In 2021, amid a global pandemic, Barbadian Prime Minister Mia Mottley set out a vision for transforming the global economic and financial system to enable developing countries to achieve climate resilient development. She made her pitch at the Glasgow UN Climate Conference where governments negotiate global climate agreements but have little scope to shape global financial governance. Last week in Marrakech, against a new backdrop of geopolitical tension and conflict, the Annual Meetings of the world’s economic governance institutions showed Prime Minister Mottley’s ambition has shifted the political window for good.
Finance ministers, development bankers, investors and civil society gathering for the World Bank and International Monetary Fund Annual Meetings sent a clear vote of confidence in transforming the global financial architecture. Unlike previous years under the leadership of the ex-World Bank chief unconvinced by climate science, action to address climate risks and cut greenhouse gas emissions was central to almost every conversation.
The Development Committee of the World Bank and International Monetary Fund endorsed a suite of technical reforms to stretch balance sheets towards a bigger, better development finance system. They finalised a review of the system’s mandate – to deliver on the twin poverty and climate challenges. New bank President Ajay Banga announced plans to open up more concessional lending for projects that achieve global goals like climate change action, and plans to open up the Multilateral Investment Guarantee Agency (MIGA) to other development banks, a move that will help them mobilise more private sector finance.
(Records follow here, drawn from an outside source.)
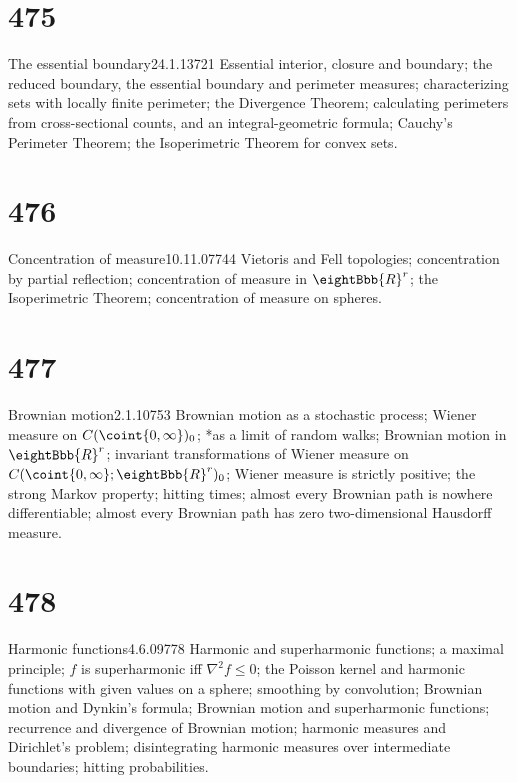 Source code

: \ifdim\pagewidth>467pt\fontdimen3\tenrm=2pt\fi

\section{475}{The essential boundary}{24.1.13}{721}{}
{Essential interior, closure and boundary;  the reduced boundary, the
essential boundary and perimeter measures;  
characterizing sets with locally finite perimeter;
the Divergence Theorem;   calculating perimeters from cross-sectional
counts, and an integral-geometric formula;  
Cauchy's Perimeter Theorem;  the Isoperimetric Theorem for
convex sets.}

\tenrm=1.67pt

\section{476}{Concentration of measure}{10.11.07}{744}{}
{Vietoris and Fell topologies;  concentration by partial
reflection;  concentration of measure in $\eightBbb{R}^r$;
the Isoperimetric
Theorem;  concentration of measure on spheres.}

\section{477}{Brownian motion}{2.1.10}{753}{}
{Brownian motion as a stochastic process;  Wiener measure on
$C(\coint{0,\infty})_0$;  *as a limit of random walks;
Brownian motion in $\eightBbb{R}^r$;   invariant
transformations of Wiener measure on
$C(\coint{0,\infty};\eightBbb{R}^r)_0$;  Wiener measure is strictly
positive;  the strong Markov property;  hitting times;  almost every
Brownian path is nowhere differentiable;  almost every Brownian path has
zero two-dimensional Hausdorff measure.}

\section{478}{Harmonic functions}{4.6.09}{778}{}
{Harmonic and superharmonic functions;  a maximal principle;  $f$ is
superharmonic iff $\nabla^2f\le0$;  the Poisson kernel and
harmonic functions
with given values on a sphere;  smoothing by convolution;  Brownian motion
and Dynkin's formula;  Brownian motion and superharmonic functions;
recurrence and divergence of Brownian motion;
harmonic measures and Dirichlet's problem;  disintegrating harmonic
measures over intermediate boundaries;  hitting probabilities.}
IMF managing director Kristalina Georgieva launched the organisation’s response to calls for more equal global representation for developing countries in global financial decision making by creating a 25th chair at the Executive Board for sub-Saharan Africa. A new initiative created by the World Bank with Japan, Canada, Italy, Korea, and the UK speaks to calls for a new approach to partnership between finance providers and developing countries around building out the value chain from clean technology materials to scale up local economic opportunities, rather than just extracting minerals to broaden supply chains for clean technology development beyond China. The broader group of Multilateral Development Banks outlined their commitment to work better together and adopt the balance sheet stretching reforms that alongside more capital injections could unlock $300-400 billion in additional lending room over the next decade.
So far, so promising.
One big problem: no new capital was actually put on the table. The political will to stretch the balance sheets and use capital more effectively behind country platforms and plans is only part of the solution. It won’t be enough to reach the $1 trillion a year in external financing needed to fund climate transitions in emerging markets and developing countries.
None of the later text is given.